Die Steuerung läuft autark. Falls diese mal länger aus ist und diese die Uhrzeit DT#1970-01-01-00:00 wieder an nimmt soll
die Zeit geändert werden auf die aktuellen werte.

Der Gedanke ist mit getRTC schaue ich ob das Datum > 2022 ist wenn ja dann darf die Anlage arbeiten wenn nein
setzte das Datum und die Uhrzeit.

Wie kann ich dies realisieren in Codesys 2.3

MfG AW


----------



## .:WAGO::0105239:. (7 April 2022)

Hallo AW123,
wie oben beschrieben ließt die Funktion SysRtcGetTime die aktuelle Echtzeit vom Controller aus und wird dadurch nicht in der Simulation unterstützt. Die Funktion SysRtcSetTime setzt die aktuelle Echtzeit vom Controller, dieses wird auch nicht in der Simulation unterstützt, da Sie mit der Simulation nicht auf die Systemfunktionen eines Controllers zurückgreifen können.

Ihren Ansatz, falls die Uhrzeit DT#1970-01-01-00:00 beträgt, kann ich nicht nachvollziehen.
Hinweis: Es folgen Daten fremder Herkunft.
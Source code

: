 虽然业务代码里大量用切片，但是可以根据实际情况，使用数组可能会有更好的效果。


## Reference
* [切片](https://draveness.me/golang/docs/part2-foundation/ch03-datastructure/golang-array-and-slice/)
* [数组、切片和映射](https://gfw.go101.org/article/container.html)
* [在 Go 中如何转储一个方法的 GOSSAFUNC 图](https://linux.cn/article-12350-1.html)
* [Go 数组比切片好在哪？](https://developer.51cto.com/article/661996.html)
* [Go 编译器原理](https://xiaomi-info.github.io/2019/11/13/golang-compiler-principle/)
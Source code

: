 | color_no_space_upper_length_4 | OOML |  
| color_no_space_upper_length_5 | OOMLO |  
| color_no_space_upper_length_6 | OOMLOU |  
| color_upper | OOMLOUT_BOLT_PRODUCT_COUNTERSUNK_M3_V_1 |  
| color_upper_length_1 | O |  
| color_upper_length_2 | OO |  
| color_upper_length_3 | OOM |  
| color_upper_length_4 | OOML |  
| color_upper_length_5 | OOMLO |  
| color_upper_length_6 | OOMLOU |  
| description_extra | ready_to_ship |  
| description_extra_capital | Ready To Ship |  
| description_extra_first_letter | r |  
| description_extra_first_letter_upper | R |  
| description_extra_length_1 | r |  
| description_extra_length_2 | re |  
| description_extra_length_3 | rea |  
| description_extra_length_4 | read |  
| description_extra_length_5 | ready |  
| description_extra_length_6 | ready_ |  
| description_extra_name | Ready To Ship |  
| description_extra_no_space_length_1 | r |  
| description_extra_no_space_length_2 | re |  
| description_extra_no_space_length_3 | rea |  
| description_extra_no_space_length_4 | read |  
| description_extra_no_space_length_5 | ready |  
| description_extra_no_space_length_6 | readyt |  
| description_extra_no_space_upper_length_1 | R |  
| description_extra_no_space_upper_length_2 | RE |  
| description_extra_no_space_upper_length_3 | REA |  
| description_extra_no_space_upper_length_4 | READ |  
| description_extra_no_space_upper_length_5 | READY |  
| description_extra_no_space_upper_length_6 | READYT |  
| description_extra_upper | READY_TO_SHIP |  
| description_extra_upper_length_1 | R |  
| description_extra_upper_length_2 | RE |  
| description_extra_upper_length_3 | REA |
Wenn Sie mit der Funktion SysRtcGetTime die Uhrzeit  DT#1970-01-01-00:00 erhalten, wie soll dann die aktuelle Uhrzeit via SysRtcSetTime gesetzt werden. Hier können Sie wenn nur eine fest vorgegebene Zeit mit der Funktion SysRtcSetTime setzen oder Sie geben die zu schreibende Uhrzeit z.B. aus der Visualisierung vor.


----------



## AW123 (7 April 2022)

.:WAGO::0105239:. schrieb:


> Hallo AW123,
> wie oben beschrieben ließt die Funktion SysRtcGetTime die aktuelle Echtzeit vom Controller aus und wird dadurch nicht in der Simulation unterstützt. Die Funktion SysRtcSetTime setzt die aktuelle Echtzeit vom Controller, dieses wird auch nicht in der Simulation unterstützt, da Sie mit der Simulation nicht auf die Systemfunktionen eines Controllers zurückgreifen können.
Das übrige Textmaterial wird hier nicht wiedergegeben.